See this graphic? I don't know what it means. I don't know what it's trying to illustrate. I don't know what sort of idea it is attempting to explain in simple, easy-to-understand pictures. I just Googled "marketing" and this came up. And that, my friend, pretty much sums up "marketing."

When I'm not drawing pictures of dead people or visiting cemeteries or watching fifty-year-old TV shows or shitting all over Ringo on the internet, I go to an actual job. I work for a large commercial printer that produces thousands upon thousands of circulars for supermarkets and other customer-friendly retail businesses up and down the east coast. I work in a small office with a dozen other graphic designers who, on a daily basis, toil over the whims and nonsensical ideas of any number of individual store owners or "marketing experts" with "a vison." That "vison" translates to every single circular looking exactly the same week after week after week. Despite this, every so often, a completely composed circular is disrupted just hours before it gets sent to press by some yutz with a "brand new idea." Understand that these stores are selling canned vegetables and paper towels and frozen chickens. The same products are included week after week. But, still, they want things to STAND OUT and GET NOTICED. They use phrases like BIG PUSH and BLOWOUT SALE and other meaningless jargon. A circular that should take a few hours to compose, ends up being stretched over several days because someone binge-watched Mad Men this weekend and fancies themselves the Don Draper of the grocery world.

I've been doing this, in one capacity or another, for over forty years. I've seen it all... and most of it has been bullshit. Sure, I have met and worked with genuine "marketing" professionals. These are people with legitimately clever and innovative ideas that have the potential to motivate and inspire customers. But, for the most part, true "marketers" are harder to find than a kosher ham sandwich or an honest politician. Instead the World of Marketing (sounds like a theme park) is filled with spineless, wishy-washy dishrags with no real ideas. I can't figure out how these people (and I have met dozens of them) are able to advance themselves to positions of authority. They get to a corporate level where final decisions are placed in their hands, yet they never want to commit, fearing a wrong decision will result in a dressing down from their boss. Instead, they shoot out monosyllabic emails that read: "Thoughts?," then sit back and wait for their underlings to come up with something. If submitted ideas are good, they will take the credit under the guise of "team leader." If a bad idea is chosen, they are the first ones to point their finger at the source. I saw this practice for the dozen years I worked in the marketing department of a large law firm. I never saw so many useless, lazy people with no original ideas. They just spewed buzz words and asked for "infographics" or some other new trend they just read about in a marketing publication. 
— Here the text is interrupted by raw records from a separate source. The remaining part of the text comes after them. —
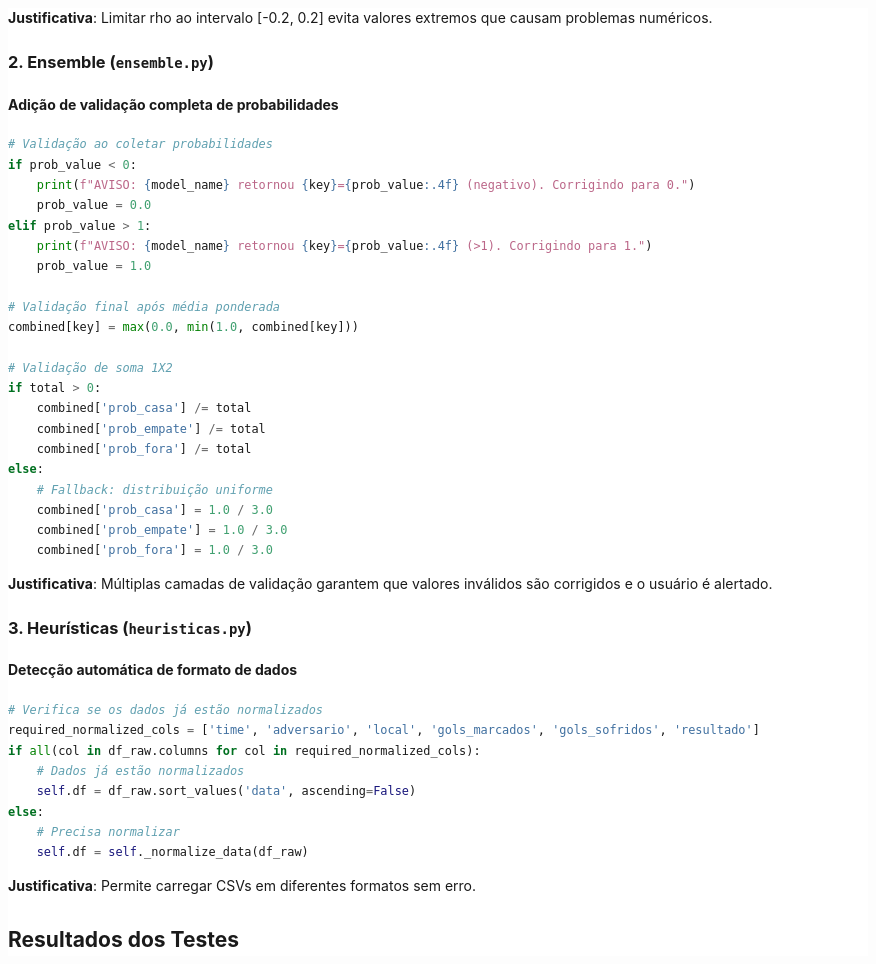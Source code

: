 **Justificativa**: Limitar rho ao intervalo [-0.2, 0.2] evita valores extremos que causam problemas numéricos.

### 2. Ensemble (`ensemble.py`)

#### Adição de validação completa de probabilidades

```python
# Validação ao coletar probabilidades
if prob_value < 0:
    print(f"AVISO: {model_name} retornou {key}={prob_value:.4f} (negativo). Corrigindo para 0.")
    prob_value = 0.0
elif prob_value > 1:
    print(f"AVISO: {model_name} retornou {key}={prob_value:.4f} (>1). Corrigindo para 1.")
    prob_value = 1.0

# Validação final após média ponderada
combined[key] = max(0.0, min(1.0, combined[key]))

# Validação de soma 1X2
if total > 0:
    combined['prob_casa'] /= total
    combined['prob_empate'] /= total
    combined['prob_fora'] /= total
else:
    # Fallback: distribuição uniforme
    combined['prob_casa'] = 1.0 / 3.0
    combined['prob_empate'] = 1.0 / 3.0
    combined['prob_fora'] = 1.0 / 3.0
```

**Justificativa**: Múltiplas camadas de validação garantem que valores inválidos são corrigidos e o usuário é alertado.

### 3. Heurísticas (`heuristicas.py`)

#### Detecção automática de formato de dados

```python
# Verifica se os dados já estão normalizados
required_normalized_cols = ['time', 'adversario', 'local', 'gols_marcados', 'gols_sofridos', 'resultado']
if all(col in df_raw.columns for col in required_normalized_cols):
    # Dados já estão normalizados
    self.df = df_raw.sort_values('data', ascending=False)
else:
    # Precisa normalizar
    self.df = self._normalize_data(df_raw)
```

**Justificativa**: Permite carregar CSVs em diferentes formatos sem erro.

## Resultados dos Testes
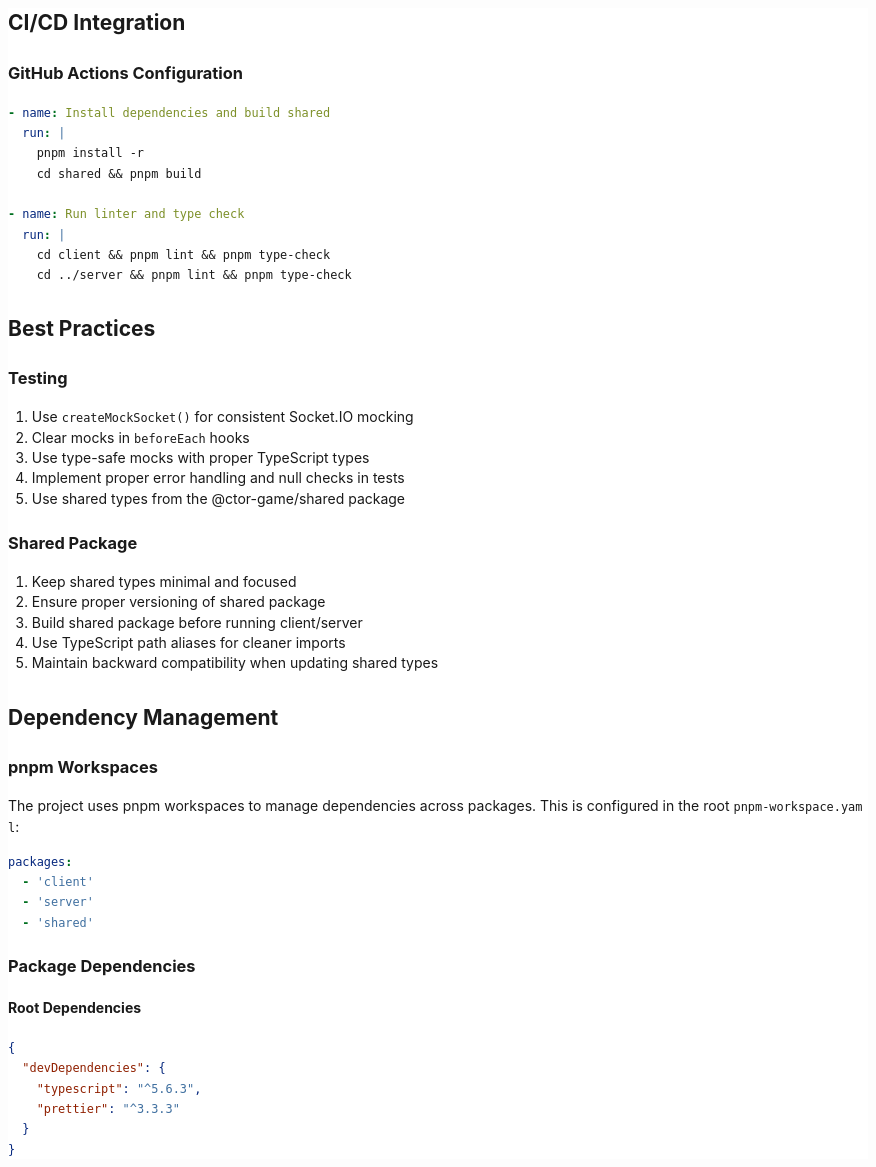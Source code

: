 ## CI/CD Integration

### GitHub Actions Configuration
```yaml
- name: Install dependencies and build shared
  run: |
    pnpm install -r
    cd shared && pnpm build

- name: Run linter and type check
  run: |
    cd client && pnpm lint && pnpm type-check
    cd ../server && pnpm lint && pnpm type-check
```

## Best Practices

### Testing
1. Use `createMockSocket()` for consistent Socket.IO mocking
2. Clear mocks in `beforeEach` hooks
3. Use type-safe mocks with proper TypeScript types
4. Implement proper error handling and null checks in tests
5. Use shared types from the @ctor-game/shared package

### Shared Package
1. Keep shared types minimal and focused
2. Ensure proper versioning of shared package
3. Build shared package before running client/server
4. Use TypeScript path aliases for cleaner imports
5. Maintain backward compatibility when updating shared types

## Dependency Management

### pnpm Workspaces
The project uses pnpm workspaces to manage dependencies across packages. This is configured in the root `pnpm-workspace.yaml`:

```yaml
packages:
  - 'client'
  - 'server'
  - 'shared'
```

### Package Dependencies

#### Root Dependencies
```json
{
  "devDependencies": {
    "typescript": "^5.6.3",
    "prettier": "^3.3.3"
  }
}
```

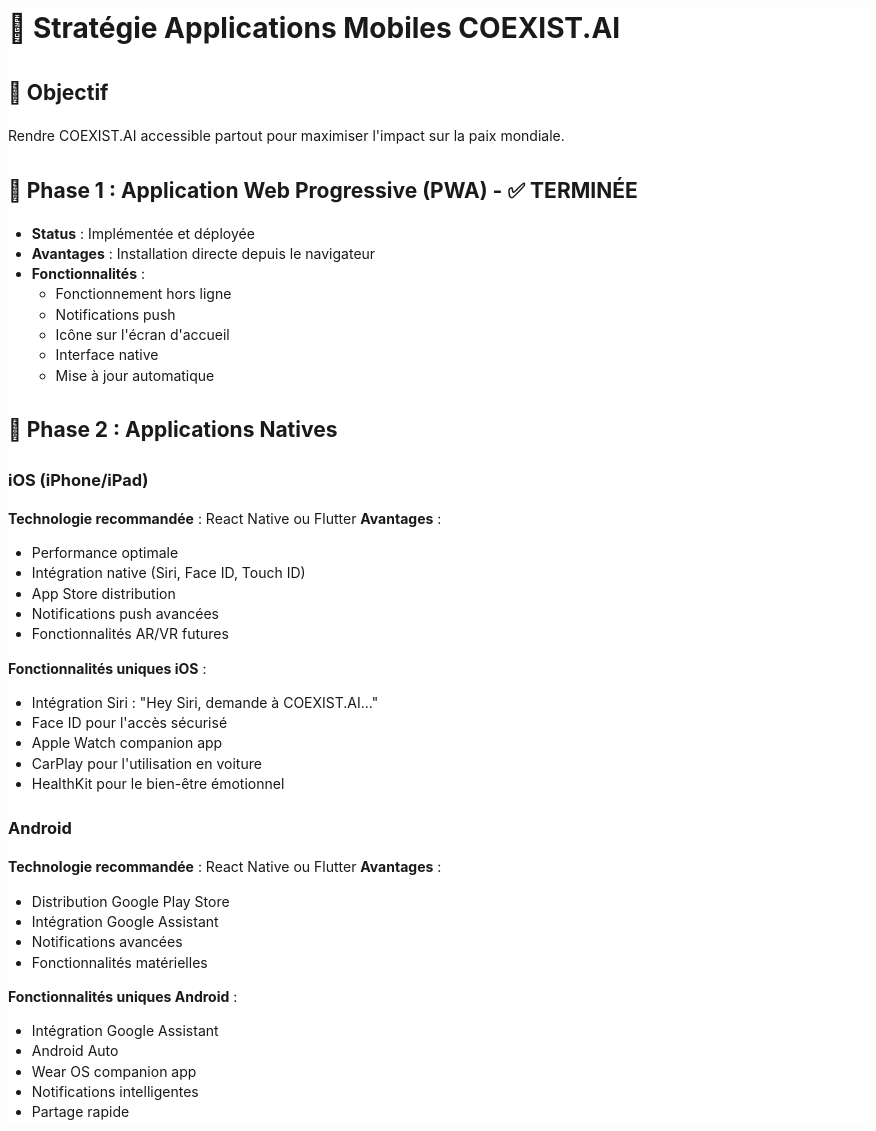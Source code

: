 # 📱 Stratégie Applications Mobiles COEXIST.AI

## 🎯 Objectif
Rendre COEXIST.AI accessible partout pour maximiser l'impact sur la paix mondiale.

## 🚀 Phase 1 : Application Web Progressive (PWA) - ✅ TERMINÉE
- **Status** : Implémentée et déployée
- **Avantages** : Installation directe depuis le navigateur
- **Fonctionnalités** :
  - Fonctionnement hors ligne
  - Notifications push
  - Icône sur l'écran d'accueil
  - Interface native
  - Mise à jour automatique

## 📱 Phase 2 : Applications Natives

### iOS (iPhone/iPad)
**Technologie recommandée** : React Native ou Flutter
**Avantages** :
- Performance optimale
- Intégration native (Siri, Face ID, Touch ID)
- App Store distribution
- Notifications push avancées
- Fonctionnalités AR/VR futures

**Fonctionnalités uniques iOS** :
- Intégration Siri : "Hey Siri, demande à COEXIST.AI..."
- Face ID pour l'accès sécurisé
- Apple Watch companion app
- CarPlay pour l'utilisation en voiture
- HealthKit pour le bien-être émotionnel

### Android
**Technologie recommandée** : React Native ou Flutter
**Avantages** :
- Distribution Google Play Store
- Intégration Google Assistant
- Notifications avancées
- Fonctionnalités matérielles

**Fonctionnalités uniques Android** :
- Intégration Google Assistant
- Android Auto
- Wear OS companion app
- Notifications intelligentes
- Partage rapide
Once I traded in my "business casual" for the "down-and-dirty" world of pre-press (a big room of artists churning out quickly-composed ads for huge print runs. Google it, if you really care), I thought I'd never have to deal with that corporate mumbo-jumbo again.

I was wrong.

One of the companies I create circulars for on a weekly basis is a chain of supermarkets based in New York. They are a family-owned business, with ten stores located in affluent areas of Long Island. I deal with a young lady who is experiencing her first job right out of college. Here, she is able to apply her useless marketing degree for the sole purpose of selling an extra pound of strawberries – just by adding a big red "burst" that says "SWEET!" on top of the picture. My entire interaction with her (and everyone at this company) is via the internet through a collaboration website called Ziflow. All communication is through messaging on this website. Considering that I get the bulk of my instructions from her, she is an inarticulate communicator. She has a very difficult time explaining exactly what it is that she wants. Plus, her spelling is atrocious. Sometimes I have to stare at and reread messages several times before I can understand what I am supposed to do. She has no concept of proportion and sizing, however she uses terms like "lower the opacity" regularly. Oh, when she says "lower the opacity," she really means increase the opacity. But, after three years of doing these circulars, I have come to understand and interpret what is required.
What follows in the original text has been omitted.